Contribution Explorer (ML-Powered Function)¶
Contribution Explorer is designed to streamline and improve the process of root cause analysis around changes in observed metrics. Taking values of some metric over time, Contribution Explorer analyzes shifts in data with respect to that metric to determine which data segments are driving each shift.
Note
Contribution Explorer is part of a suite of analysis features powered by machine learning algorithms.
For example, if you’re tracking sales, Contribution Explorer can help you identify the locations, salespeople, customers, industry verticals, and other factors that are driving a revenue shortfall. Then you can take immediate, targeted corrective action.

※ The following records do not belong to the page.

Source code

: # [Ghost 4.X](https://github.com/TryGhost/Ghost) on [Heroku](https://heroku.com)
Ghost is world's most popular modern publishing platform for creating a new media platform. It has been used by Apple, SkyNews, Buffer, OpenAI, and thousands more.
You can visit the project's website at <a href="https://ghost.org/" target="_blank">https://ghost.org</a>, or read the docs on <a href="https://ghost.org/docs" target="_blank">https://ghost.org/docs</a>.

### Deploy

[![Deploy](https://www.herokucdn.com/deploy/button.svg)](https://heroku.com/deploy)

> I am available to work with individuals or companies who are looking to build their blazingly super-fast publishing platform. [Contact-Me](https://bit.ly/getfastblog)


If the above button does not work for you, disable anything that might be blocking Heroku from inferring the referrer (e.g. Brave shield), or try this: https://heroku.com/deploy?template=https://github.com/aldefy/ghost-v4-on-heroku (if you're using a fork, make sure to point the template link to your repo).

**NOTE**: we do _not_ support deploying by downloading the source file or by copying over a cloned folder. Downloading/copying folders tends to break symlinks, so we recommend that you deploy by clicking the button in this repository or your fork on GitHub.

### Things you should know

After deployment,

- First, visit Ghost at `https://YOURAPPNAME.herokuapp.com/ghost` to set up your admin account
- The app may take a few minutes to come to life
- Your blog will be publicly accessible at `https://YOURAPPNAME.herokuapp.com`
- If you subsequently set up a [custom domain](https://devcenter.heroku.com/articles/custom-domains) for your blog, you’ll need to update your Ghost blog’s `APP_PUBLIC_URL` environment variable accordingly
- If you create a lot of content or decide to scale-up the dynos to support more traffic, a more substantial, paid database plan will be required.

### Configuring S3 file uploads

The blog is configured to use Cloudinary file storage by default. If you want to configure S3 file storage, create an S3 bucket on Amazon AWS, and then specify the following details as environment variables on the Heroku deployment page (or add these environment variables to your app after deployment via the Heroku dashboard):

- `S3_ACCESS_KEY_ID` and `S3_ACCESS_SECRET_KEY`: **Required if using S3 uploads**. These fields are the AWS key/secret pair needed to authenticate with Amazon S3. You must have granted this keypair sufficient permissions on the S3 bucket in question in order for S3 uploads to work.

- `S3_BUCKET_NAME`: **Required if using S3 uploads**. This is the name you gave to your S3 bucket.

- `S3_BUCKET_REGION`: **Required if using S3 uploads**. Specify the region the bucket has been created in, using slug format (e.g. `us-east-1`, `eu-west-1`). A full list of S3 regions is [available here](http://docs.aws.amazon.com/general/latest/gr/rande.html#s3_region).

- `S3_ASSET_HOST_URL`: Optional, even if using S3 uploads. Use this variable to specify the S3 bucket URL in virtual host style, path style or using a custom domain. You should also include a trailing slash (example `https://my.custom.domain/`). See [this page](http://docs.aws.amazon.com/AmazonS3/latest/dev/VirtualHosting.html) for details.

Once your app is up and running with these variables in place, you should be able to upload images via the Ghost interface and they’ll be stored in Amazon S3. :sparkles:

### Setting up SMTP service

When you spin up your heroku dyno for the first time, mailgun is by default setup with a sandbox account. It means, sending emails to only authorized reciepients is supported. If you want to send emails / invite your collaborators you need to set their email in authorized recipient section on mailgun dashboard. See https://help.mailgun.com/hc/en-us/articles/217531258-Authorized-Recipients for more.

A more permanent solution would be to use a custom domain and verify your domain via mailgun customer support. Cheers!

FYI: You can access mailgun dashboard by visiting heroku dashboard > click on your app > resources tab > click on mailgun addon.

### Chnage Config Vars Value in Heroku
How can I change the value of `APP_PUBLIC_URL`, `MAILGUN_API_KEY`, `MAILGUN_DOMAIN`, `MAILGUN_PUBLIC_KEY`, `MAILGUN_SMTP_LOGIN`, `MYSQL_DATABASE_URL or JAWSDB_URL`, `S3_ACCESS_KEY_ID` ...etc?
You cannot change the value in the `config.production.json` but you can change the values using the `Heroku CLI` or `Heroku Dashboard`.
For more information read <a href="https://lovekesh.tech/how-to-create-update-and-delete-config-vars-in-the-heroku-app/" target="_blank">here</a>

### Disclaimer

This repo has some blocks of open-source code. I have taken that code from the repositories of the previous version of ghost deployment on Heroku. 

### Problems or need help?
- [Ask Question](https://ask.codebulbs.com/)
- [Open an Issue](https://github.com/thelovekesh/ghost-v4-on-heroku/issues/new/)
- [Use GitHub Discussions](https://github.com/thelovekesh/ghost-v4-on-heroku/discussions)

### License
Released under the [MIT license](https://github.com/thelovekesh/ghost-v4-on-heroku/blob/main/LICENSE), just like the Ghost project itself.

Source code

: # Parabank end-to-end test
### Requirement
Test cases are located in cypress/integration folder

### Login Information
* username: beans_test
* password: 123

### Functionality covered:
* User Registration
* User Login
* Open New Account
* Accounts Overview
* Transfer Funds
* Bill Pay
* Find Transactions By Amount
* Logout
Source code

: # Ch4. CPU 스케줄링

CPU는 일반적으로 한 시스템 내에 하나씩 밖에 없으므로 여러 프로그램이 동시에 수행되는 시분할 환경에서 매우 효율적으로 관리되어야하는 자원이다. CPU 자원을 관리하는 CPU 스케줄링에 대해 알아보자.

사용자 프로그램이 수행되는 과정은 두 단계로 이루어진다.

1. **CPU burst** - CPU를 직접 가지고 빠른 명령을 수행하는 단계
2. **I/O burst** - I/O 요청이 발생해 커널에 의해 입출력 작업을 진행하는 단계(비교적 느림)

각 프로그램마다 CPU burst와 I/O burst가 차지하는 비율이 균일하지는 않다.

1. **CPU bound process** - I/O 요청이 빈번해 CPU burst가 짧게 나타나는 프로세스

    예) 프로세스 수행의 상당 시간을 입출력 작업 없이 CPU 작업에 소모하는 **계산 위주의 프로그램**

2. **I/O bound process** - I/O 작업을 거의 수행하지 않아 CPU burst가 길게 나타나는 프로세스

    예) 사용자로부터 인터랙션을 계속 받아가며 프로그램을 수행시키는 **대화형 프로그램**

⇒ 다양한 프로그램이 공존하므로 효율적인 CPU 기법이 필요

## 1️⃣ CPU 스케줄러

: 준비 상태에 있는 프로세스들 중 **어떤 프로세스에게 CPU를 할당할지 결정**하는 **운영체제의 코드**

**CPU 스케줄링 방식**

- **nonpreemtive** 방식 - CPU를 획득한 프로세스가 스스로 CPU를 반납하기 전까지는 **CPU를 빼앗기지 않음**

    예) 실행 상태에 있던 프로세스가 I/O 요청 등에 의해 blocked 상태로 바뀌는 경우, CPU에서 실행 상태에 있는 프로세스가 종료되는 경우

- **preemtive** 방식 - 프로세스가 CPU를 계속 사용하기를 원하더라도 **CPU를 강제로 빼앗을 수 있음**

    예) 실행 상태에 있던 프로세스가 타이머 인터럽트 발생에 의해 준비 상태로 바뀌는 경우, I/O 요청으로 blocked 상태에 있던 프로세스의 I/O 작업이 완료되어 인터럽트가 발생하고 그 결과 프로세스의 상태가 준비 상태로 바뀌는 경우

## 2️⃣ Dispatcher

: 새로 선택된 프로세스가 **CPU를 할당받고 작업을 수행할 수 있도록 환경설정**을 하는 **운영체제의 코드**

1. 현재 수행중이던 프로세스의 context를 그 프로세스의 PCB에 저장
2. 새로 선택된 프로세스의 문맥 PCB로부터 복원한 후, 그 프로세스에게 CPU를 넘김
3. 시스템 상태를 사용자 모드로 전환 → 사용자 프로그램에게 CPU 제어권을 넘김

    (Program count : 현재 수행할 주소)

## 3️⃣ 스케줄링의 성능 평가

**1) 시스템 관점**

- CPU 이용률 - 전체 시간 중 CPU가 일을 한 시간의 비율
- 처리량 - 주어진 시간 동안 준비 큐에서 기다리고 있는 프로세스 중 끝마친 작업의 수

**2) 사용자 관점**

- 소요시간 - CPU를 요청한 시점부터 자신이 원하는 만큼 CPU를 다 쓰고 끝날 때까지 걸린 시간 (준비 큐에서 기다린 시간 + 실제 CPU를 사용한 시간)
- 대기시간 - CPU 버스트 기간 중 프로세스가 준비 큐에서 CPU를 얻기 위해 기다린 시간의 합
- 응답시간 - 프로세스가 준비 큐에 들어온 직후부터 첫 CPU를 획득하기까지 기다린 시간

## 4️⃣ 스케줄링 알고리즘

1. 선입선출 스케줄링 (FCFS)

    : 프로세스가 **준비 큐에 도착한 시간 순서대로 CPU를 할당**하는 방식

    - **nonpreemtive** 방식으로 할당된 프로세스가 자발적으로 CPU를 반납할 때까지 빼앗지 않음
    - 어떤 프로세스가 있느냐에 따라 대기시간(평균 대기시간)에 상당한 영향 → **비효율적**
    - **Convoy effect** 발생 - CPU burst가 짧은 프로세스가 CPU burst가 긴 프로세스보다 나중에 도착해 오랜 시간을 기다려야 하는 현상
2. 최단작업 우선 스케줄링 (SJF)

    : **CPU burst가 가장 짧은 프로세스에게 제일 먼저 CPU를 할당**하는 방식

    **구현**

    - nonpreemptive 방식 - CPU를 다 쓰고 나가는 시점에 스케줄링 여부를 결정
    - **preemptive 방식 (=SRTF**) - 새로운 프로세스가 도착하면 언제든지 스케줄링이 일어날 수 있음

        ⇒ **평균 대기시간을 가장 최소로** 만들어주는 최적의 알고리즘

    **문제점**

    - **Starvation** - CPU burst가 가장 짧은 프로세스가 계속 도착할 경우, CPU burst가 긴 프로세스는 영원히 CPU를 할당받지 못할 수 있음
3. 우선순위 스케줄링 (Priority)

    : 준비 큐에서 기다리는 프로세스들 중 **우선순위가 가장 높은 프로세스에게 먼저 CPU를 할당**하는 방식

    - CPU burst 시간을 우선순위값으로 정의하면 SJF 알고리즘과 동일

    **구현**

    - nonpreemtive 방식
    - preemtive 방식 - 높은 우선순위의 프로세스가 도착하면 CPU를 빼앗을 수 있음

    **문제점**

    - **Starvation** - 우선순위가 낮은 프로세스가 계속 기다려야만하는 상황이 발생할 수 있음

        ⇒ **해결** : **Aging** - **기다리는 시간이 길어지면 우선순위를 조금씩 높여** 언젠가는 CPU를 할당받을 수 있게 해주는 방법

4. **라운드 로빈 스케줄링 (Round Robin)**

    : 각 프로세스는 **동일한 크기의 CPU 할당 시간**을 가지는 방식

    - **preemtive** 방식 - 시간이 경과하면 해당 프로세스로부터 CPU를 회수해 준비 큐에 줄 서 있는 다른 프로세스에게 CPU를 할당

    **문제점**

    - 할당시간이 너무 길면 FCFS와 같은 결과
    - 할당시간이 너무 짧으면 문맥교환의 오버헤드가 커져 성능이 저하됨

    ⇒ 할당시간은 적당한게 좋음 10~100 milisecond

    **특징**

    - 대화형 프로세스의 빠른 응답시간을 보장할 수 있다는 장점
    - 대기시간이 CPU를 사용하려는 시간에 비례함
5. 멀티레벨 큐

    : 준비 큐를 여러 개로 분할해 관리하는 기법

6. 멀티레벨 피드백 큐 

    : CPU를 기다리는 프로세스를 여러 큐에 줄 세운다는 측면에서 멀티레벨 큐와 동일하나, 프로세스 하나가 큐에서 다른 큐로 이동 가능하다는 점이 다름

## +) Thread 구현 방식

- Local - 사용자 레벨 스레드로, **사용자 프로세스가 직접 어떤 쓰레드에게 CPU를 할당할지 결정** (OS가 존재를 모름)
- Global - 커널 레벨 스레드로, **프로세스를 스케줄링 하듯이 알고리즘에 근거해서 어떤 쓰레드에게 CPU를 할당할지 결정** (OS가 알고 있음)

Good candidate datasets for analysis with Contribution Explorer have the following characteristics:
One or more strictly non-negative metrics. The change in metric from one row to the next may be negative, but the metric itself must never be.
One or more timestamps.
Columns or dimensions that can be used to segment the data. These are often categorical (location, market segment, etc.) but may be continuous (i.e., quantitative, such as temperature or attendance).
To use Contribution Explorer directly in your queries and pipelines, call the TOP_INSIGHTS table function. This function finds the most important dimensions in a dataset, builds segments from those dimensions, and then detects which of those segments influenced the metric.
TOP_INSIGHTS is well-suited to extracting root causes from datasets with a large number of dimensions. Continuous dimensions are also supported, and the results can indicate dimensions with negative conditions (for example, “region is not North America”).
The results of TOP_INSIGHTS are the dimensions contributing to variation in the data.
Tip
To use Contribution Explorer to analyze a dashboard query, you might need to add dimensional columns that you wouldn’t usually include in your query when aggregating a metric across all dimensions.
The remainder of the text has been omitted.